That's the beauty of this site. Once in awhile a question pops up or someone shares some useful info and the thread slowly fades away.

However, the real question is if toothpaste is so effective at cleaning headlights and brass, what is it really doing to our teeth. There's your conspiracy.

posted on Nov, 20 2009 @ 07:39 AM

Originally posted by snusfanatic
is this an elaborately coded discussion about a conspiracy theory? or have i lost my mind.

Just to clarify, this is Below Top Secret, the domain where ATS members can relax and discuss the less serious side of life.

BTS has never gotten the respect that it deserves.

Threads like this are the very reason some of us campaigned for many months to get the Automotive Forum up and running.

It's a place for people to share interesting and useful information about the ordinary things in life.

[edit on 2009/11/20 by GradyPhilpott]

posted on Nov, 20 2009 @ 07:52 AM
i use scratch x and blue magic rub it in with a towel then use a buffer to polish it out, i hve done this one some really bad lights and it works great.

posted on Nov, 20 2009 @ 05:09 PM

I haven't used toothpaste, but what I have used is wd40, and it works great too!

posted on May, 9 2011 @ 04:52 AM
I've done this before, and it looks like I need to do it again. I've used plastic polish which is supposedly meant for this. I guess toothpaste could work as well. In really bad cases people have recommend wet-sanding with 800 and finer grit before polishing.
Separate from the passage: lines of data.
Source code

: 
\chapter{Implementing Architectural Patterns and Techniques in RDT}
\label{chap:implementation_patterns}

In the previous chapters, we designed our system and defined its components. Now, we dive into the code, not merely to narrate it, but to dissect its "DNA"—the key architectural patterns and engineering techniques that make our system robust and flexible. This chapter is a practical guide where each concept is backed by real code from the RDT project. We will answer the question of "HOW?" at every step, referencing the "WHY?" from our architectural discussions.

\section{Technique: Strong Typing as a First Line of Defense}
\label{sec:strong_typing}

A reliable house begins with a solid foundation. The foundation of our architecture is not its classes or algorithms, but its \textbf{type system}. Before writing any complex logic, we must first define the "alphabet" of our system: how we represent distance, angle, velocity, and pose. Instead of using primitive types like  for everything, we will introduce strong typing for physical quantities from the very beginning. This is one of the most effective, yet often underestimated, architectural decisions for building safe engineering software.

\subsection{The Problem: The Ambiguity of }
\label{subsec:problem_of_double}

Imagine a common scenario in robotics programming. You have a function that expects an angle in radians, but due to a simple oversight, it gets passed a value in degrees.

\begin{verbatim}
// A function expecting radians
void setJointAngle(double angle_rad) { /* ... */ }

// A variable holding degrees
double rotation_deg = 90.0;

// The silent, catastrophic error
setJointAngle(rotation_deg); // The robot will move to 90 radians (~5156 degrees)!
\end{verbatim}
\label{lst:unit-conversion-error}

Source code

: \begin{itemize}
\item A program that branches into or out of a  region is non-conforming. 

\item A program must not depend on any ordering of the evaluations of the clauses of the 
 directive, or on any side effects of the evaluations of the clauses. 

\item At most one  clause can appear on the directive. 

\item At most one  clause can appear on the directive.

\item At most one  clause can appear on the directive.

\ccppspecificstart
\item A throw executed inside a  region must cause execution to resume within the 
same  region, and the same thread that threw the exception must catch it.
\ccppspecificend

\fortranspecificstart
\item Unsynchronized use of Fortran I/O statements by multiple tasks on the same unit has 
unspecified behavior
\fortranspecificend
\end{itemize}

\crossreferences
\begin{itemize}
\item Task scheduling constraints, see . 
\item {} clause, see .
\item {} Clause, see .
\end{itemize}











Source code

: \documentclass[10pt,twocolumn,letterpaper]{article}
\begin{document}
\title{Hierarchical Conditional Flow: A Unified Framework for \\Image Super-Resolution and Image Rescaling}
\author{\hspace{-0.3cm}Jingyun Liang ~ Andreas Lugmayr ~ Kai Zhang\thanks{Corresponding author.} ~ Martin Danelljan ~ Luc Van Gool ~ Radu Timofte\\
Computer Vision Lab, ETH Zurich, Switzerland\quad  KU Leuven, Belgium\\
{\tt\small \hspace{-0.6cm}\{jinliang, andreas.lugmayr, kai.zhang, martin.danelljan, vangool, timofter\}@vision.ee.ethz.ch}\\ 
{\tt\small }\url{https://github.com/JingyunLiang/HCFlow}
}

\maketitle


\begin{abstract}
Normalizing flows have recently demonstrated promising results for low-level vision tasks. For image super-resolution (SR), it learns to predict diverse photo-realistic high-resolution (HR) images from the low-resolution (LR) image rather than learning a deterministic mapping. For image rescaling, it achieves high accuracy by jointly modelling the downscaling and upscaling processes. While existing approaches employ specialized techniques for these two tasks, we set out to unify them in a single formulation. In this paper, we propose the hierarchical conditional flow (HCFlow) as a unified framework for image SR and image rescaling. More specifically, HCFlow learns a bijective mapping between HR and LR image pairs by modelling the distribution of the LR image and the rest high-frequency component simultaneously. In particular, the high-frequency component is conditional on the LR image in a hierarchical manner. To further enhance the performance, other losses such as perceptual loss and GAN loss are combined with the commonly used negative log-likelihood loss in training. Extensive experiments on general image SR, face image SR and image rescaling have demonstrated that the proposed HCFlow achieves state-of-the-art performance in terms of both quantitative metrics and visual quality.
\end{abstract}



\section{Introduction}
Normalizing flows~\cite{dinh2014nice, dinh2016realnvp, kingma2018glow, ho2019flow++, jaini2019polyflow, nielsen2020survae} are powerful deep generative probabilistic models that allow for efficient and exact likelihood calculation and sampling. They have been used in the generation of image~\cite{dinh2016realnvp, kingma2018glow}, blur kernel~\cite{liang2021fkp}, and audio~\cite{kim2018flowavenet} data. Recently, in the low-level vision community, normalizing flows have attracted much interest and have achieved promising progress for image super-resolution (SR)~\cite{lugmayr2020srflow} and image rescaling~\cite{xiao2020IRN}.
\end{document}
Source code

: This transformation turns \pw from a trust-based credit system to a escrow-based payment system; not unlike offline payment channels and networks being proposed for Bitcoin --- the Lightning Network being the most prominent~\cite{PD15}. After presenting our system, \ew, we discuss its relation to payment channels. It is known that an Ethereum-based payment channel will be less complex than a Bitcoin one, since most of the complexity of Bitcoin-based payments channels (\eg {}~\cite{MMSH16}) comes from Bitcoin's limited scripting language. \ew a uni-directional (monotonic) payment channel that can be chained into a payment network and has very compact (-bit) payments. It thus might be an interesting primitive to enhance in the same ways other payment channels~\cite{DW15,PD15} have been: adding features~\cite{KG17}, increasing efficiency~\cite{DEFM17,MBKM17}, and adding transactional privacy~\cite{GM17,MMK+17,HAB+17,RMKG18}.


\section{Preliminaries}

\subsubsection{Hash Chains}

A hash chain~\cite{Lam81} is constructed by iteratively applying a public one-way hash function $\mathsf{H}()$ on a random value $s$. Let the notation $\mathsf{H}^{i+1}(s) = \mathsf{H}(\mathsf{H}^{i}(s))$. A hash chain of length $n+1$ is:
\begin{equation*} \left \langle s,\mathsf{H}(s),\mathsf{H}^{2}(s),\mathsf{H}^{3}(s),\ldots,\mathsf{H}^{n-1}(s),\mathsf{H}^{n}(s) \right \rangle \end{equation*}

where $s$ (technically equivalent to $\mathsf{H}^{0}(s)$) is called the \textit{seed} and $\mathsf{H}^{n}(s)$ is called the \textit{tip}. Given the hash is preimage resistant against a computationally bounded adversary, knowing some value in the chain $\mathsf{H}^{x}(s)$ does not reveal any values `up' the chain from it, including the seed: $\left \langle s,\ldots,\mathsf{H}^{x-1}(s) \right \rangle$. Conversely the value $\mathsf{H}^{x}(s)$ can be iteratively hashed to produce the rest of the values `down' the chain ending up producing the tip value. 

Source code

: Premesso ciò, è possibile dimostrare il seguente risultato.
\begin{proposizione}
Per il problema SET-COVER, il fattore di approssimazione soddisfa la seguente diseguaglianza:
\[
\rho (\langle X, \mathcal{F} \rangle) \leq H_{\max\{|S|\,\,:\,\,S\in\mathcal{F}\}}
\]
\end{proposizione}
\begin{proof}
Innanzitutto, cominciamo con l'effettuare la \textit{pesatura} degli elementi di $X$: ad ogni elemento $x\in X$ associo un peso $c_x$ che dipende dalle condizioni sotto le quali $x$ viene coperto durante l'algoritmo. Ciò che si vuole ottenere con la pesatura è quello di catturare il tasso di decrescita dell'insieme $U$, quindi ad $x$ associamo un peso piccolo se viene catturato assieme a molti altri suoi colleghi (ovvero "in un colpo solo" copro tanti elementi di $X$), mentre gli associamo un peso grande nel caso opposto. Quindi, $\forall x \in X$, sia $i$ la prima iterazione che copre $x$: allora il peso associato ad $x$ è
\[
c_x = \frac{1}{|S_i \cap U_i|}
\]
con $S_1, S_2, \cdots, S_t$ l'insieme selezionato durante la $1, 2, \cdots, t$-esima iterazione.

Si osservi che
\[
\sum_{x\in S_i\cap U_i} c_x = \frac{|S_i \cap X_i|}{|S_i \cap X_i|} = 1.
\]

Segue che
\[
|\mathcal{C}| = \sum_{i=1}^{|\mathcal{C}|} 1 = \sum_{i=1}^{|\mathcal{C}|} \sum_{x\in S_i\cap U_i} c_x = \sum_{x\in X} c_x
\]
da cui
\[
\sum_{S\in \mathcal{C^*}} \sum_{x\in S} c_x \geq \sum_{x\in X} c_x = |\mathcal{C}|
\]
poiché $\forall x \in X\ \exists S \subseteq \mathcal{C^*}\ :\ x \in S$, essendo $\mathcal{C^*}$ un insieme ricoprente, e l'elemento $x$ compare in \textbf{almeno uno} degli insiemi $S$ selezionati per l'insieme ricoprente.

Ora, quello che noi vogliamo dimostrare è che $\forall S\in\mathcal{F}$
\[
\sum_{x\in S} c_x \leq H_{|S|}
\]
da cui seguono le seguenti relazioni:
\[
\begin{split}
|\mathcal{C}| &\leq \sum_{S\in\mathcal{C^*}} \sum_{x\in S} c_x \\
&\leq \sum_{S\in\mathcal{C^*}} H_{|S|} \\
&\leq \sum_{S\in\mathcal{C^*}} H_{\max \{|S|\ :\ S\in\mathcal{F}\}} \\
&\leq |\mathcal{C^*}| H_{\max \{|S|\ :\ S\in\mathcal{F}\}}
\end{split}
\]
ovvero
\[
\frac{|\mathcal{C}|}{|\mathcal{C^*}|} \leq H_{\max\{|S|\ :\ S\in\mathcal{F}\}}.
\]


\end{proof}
One thing though, if doing this by hand on really bad headlights I'd recommend wearing some disposable plastic or latex gloves. Somewhere in the process of doing my second headlight (with the fine sandpaper without gloves), my fingerprints were gone and I was bleeding ever so slightly through pores. Didn't notice until I went for the polish after wet-sanding it...
Hurt like a (censored)! Turns out that really fine abrasives are still abrasives.

I'm fine and fingerprints are back now, but some things are learnt through experience.

That's the problem with polycarbonate lenses. They're hard to keep nice after about 10 years. I've also heard that ammonia-based cleaners (that you'd normally use on glass) are bad for them (accelerates oxidization of that particular plastic) and that you're supposed to wax them. (Too late for my car though.)

I think it's more than just cleanliness being a factor. My tail lights are almost like new in comparison. So road grit and who knows what else does its share of wear and tear.